Pyroclastic density current entering into water is not well understood on its emplacement mechanism. The emplacement mechanism in marine environment is subjects to location of vent, and temperature, velocity, density and angle of entrance of flow with water (Cas&Wright, 1991). When subaerial pyroclastic flow encounters water, it is subdivided into subaerial and subaqueous parts: subaerial flow interacts with water, making steam explosions, accelerating the flow, and generating co-ignimbrite ash cloud; subaqueous pyroclastics can be mixed with water, making ash plumes and seafloor hugging density current, or displace the water in shallow water. Many experimental studies and numerical modeling have documented for a variety of emplacement mechanisms (e.g., Freundt, 2003). However, a few attempts to explain the subaqueous emplacement with actual seafloor deposits on modern eruptions have been still controversial.

We have conducted high resolution seismic reflection studies around Kikai caldera located to the south of Kyusyu Island, Japan. Our seismic studies, together with chemical analyses of volcanic glasses, revealed that the uppermost unit distributed in an area of >4,500 km² with a volume of >71 km³ is composed of pyroclastic deposits of 7.3 ka Akahoya eruption. This study is aiming to fill the gap between subaerial pyroclastic-flow deposits on proximal islands and distal islands where open water dominates the area surrounding the caldera in terms of volume and emplacement mechanism in the marine setting.

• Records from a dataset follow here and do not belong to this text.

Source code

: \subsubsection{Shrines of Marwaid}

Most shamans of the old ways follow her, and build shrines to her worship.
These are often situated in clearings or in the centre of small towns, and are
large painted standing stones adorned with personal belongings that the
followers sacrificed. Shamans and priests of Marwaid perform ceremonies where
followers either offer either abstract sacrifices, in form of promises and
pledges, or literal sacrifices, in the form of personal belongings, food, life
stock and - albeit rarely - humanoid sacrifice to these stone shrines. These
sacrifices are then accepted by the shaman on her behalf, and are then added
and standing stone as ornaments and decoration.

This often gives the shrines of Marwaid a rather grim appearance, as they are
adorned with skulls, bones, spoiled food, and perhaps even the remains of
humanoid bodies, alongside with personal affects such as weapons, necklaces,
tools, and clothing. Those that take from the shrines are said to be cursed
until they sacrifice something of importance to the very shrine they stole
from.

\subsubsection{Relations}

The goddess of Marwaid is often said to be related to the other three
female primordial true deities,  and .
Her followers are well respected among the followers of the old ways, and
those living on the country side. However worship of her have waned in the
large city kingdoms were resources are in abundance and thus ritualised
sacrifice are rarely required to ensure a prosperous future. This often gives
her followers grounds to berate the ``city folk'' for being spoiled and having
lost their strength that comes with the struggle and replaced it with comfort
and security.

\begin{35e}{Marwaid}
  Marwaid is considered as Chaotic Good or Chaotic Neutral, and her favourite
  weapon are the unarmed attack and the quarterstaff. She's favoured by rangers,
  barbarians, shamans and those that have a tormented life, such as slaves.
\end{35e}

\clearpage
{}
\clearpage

The distribution of the pyroclastic unit lying on the seafloor around Kikai caldera is confined by the basin topography. Although some areas of the unit were reworked by the mass movements observed as debris flow, slumping, and debris avalanche from the caldera rims to the basin, the east side of caldera has no evidence of such mass transports, possibly capturing the syn-eruptive deposition. This east area exhibits smooth seafloor on almost flat to slightly upward to the shelf of Tanegashima. The unit forms exponential thinning from the caldera wall to the shelf, filling the basin, depressions and fault steps. This deposition contrasts with shallow-marine deposits of Krakatau 1883 eruption that does not form systematic thinning but mottle-like thickening distribution, and bypass the annular moats, interpreted as that initially subaerial flow sank through the water column as increasing the density by gravity segregation (Mandeville et al. 1996; Legros&Druitt, 2000). Subaqueous fall-out deposition was also demonstrated by Freundt (2003); it occurs entirely in the water only on shallow-tank setting. In other deep-tank settings, either hot or cool-ash flow, generate seafloor-hugging currents, forming exponentially thinning extensive deposits. The exponential thinning of pyroclastic flow deposition was introduced by Wilson (1991), and the rate of the decay is decided by volume flux and settlement velocity of particles (Woods et al.,1998). This rate indicated in our pyroclastic unit is comparable to the values of on-land super-eruption ignimbrites that is much bigger than Kikai 7.3 ka eruption. This is possibly explained by not large mass flux as such super-eruptions generate, but slower settlement due to the subaqueous flow. The volume flux caused in the water is expected to be lower than that in the air because a large fraction of pyroclastics is elutriated from the flow into the subaerial flow over water and co-ignimbrite ash. On the other hand, the subaqueous settlement speed is supposed to be slower by reduced gravity than that in hot air entrained in subaerial flow. On a given mass flux, the submarine pyroclastic current can make longer run-out deposition than that made by subaqueous current. From the distribution and morphology of the unit, we can conclude that the pyroclastic density current of 7.3 ka eruption made the submarine deposit predominantly emplaced by seafloor-hugging current characterized by long run-out distance.